**Exercise description:**
An exact reprint of the listing is required, with no pictures included.

━━ Data for processing ━━

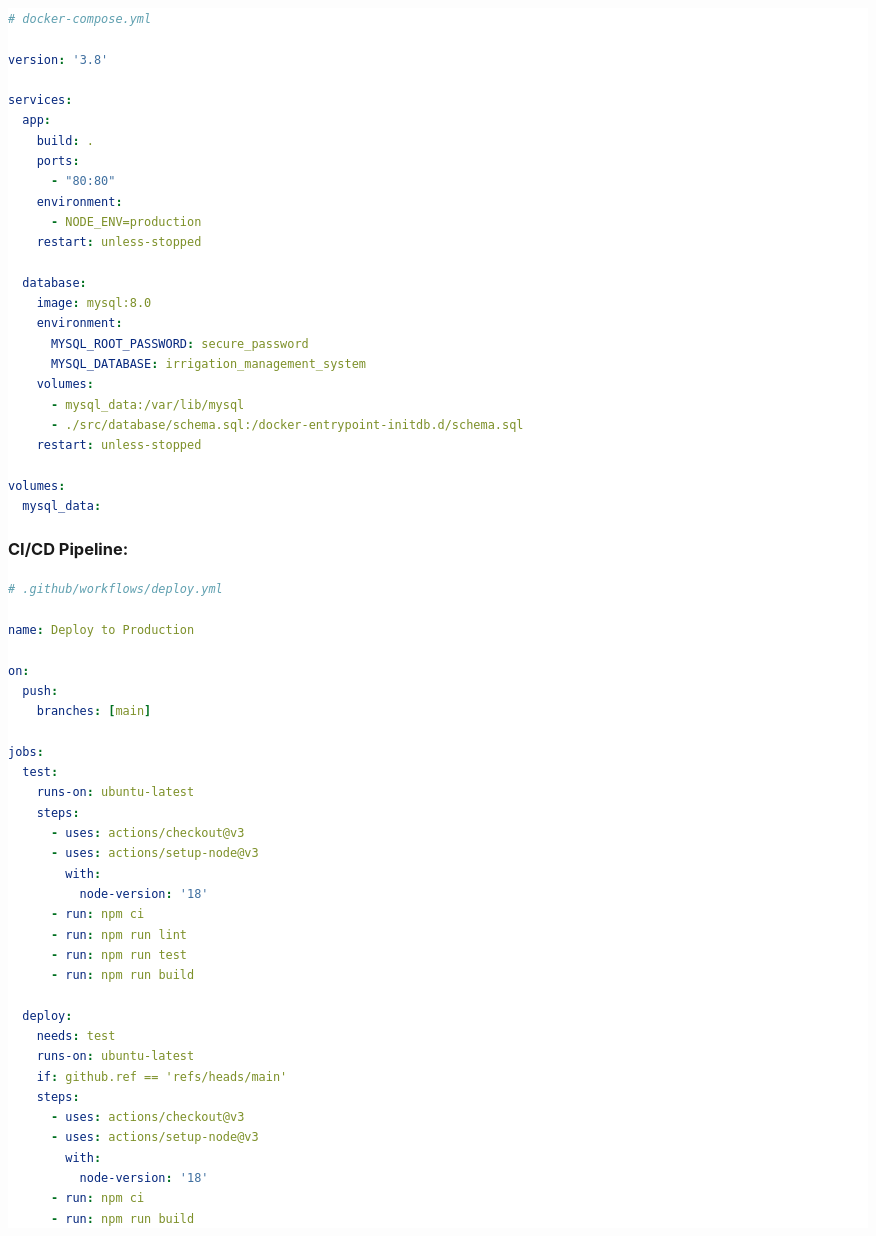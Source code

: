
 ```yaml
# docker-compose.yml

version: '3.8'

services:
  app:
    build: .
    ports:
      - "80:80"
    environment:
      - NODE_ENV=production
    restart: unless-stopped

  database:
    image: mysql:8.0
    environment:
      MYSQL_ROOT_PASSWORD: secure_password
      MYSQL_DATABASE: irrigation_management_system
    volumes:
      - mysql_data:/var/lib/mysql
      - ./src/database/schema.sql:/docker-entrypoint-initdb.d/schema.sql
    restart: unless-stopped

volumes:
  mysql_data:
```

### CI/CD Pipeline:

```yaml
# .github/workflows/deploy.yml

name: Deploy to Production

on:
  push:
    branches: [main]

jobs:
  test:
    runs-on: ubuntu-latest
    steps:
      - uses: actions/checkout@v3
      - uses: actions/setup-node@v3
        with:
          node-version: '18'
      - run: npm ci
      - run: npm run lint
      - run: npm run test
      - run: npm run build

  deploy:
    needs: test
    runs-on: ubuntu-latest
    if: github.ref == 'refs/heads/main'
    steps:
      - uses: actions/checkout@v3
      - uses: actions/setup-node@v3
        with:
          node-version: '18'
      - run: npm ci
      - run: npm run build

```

━━━

**Response for this exercise:**
Source code

:
 ```yaml
# docker-compose.yml

version: '3.8'

services:
  app:
    build: .
    ports:
      - "80:80"
    environment:
      - NODE_ENV=production
    restart: unless-stopped

  database:
    image: mysql:8.0
    environment:
      MYSQL_ROOT_PASSWORD: secure_password
      MYSQL_DATABASE: irrigation_management_system
    volumes:
      - mysql_data:/var/lib/mysql
      - ./src/database/schema.sql:/docker-entrypoint-initdb.d/schema.sql
    restart: unless-stopped

volumes:
  mysql_data:
```

### CI/CD Pipeline:

```yaml
# .github/workflows/deploy.yml

name: Deploy to Production

on:
  push:
    branches: [main]

jobs:
  test:
    runs-on: ubuntu-latest
    steps:
      - uses: actions/checkout@v3
      - uses: actions/setup-node@v3
        with:
          node-version: '18'
      - run: npm ci
      - run: npm run lint
      - run: npm run test
      - run: npm run build

  deploy:
    needs: test
    runs-on: ubuntu-latest
    if: github.ref == 'refs/heads/main'
    steps:
      - uses: actions/checkout@v3
      - uses: actions/setup-node@v3
        with:
          node-version: '18'
      - run: npm ci
      - run: npm run build

```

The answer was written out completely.